The plot of Wolverine Origins is a little confused and confusing. The writers were faced with the
challenge of weaving together not one, but three origin stories, and somehow ending up where the
first X-Men movie began. Not an easy task.
The first origin of Wolverine, from 1974, is that he was a Canadian superhero, a member of Alpha
Flight, the Canadian version of The Avengers. He was recruited by The X-Men in 1975. That's Len Wein's
origin. The second Wolverine origin is that he is Weapon X (or the creation of Weapon X, a Canadian lab
that builds super-soldiers), with an adamantium skeleton grafted onto his bones.

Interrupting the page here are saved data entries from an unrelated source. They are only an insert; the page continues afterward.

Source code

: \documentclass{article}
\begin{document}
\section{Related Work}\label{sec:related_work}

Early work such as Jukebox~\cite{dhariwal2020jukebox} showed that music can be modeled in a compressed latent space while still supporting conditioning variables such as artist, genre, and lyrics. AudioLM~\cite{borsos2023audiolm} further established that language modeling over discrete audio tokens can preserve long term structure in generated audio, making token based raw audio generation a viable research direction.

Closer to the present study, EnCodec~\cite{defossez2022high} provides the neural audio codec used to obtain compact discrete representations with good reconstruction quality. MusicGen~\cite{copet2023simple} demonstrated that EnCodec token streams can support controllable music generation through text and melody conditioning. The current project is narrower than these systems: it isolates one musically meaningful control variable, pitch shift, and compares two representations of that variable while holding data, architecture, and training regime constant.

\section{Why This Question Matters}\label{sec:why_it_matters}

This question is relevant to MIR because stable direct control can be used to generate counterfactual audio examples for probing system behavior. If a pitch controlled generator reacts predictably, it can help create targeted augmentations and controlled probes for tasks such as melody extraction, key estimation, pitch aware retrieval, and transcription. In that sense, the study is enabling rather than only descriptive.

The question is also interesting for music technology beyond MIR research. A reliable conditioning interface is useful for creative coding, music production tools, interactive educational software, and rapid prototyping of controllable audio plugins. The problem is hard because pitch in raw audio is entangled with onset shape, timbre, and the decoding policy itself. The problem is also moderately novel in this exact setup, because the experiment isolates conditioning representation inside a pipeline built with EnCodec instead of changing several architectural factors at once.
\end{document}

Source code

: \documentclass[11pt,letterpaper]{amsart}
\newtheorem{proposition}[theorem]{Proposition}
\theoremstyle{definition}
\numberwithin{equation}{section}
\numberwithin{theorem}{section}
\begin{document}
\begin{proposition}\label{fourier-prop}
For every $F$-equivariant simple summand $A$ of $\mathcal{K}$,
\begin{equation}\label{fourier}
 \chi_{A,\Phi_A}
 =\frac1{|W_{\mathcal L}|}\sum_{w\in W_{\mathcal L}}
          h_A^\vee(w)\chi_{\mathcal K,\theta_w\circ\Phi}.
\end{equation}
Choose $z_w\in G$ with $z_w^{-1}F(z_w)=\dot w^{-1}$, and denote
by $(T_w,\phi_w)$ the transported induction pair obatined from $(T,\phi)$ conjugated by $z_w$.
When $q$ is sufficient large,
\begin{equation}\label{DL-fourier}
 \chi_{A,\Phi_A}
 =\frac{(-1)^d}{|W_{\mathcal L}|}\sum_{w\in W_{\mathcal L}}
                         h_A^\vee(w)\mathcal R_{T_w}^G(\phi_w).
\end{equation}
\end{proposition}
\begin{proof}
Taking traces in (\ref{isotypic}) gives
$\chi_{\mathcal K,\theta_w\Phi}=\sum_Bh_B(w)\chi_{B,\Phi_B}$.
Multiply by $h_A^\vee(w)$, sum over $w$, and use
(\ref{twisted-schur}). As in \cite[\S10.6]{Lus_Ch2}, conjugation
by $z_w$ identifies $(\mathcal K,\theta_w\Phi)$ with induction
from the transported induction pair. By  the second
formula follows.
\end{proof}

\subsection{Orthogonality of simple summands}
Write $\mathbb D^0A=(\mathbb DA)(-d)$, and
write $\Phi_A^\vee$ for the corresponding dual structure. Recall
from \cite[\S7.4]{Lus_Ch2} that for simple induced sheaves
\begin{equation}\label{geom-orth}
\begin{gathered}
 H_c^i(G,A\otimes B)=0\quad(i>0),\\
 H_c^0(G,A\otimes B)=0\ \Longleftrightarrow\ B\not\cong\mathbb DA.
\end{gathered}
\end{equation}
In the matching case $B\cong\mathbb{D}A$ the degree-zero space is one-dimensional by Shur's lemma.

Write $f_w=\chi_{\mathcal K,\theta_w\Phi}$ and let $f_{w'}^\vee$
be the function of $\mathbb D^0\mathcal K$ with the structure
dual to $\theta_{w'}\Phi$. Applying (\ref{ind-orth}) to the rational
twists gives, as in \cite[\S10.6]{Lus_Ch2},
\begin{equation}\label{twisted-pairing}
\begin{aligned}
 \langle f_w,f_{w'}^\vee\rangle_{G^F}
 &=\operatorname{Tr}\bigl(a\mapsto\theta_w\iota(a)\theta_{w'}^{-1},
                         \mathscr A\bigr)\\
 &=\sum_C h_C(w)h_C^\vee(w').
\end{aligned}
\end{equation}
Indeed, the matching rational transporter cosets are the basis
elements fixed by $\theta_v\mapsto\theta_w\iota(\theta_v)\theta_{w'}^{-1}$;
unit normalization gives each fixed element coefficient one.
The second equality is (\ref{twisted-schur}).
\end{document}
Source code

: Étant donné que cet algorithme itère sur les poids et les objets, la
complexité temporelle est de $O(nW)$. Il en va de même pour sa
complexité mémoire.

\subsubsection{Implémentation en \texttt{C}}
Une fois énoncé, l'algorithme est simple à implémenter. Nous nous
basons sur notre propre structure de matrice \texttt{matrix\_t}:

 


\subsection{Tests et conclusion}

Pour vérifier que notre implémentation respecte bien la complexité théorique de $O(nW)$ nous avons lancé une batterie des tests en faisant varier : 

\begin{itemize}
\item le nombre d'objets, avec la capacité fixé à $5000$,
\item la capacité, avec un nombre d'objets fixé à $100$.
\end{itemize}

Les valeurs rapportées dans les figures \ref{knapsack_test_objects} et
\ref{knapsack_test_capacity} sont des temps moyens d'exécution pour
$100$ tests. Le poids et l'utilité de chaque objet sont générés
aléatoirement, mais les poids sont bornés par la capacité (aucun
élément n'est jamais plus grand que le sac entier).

That's Barry Windsor
Smith's origin, published in 1991. The third Wolverine origin was first revealed in a 2001-02 Marvel
Comics mini-series titled Origin, written by a team of writers led by Joe Quesada,
Marvel's current editor-in-chief.
At this point, there have been so many stories about Wolverine, who grew from a very minor character
to one of Marvel's most popular characters, that I doubt anyone could make a coherent whole out of
all that has been written about him. David Benioff and Skip Woods probably do as good a job as
anyone could. Benioff wrote the not-so-hot Brad Pitt vehicle Troy and wrote an
award-winning script for The Kite Runner. Woods is a very young writer -- this is his
fourth film and first major film.
Sit back and enjoy. Munch your butter popcorn. There are worse ways to spend a summer afternoon.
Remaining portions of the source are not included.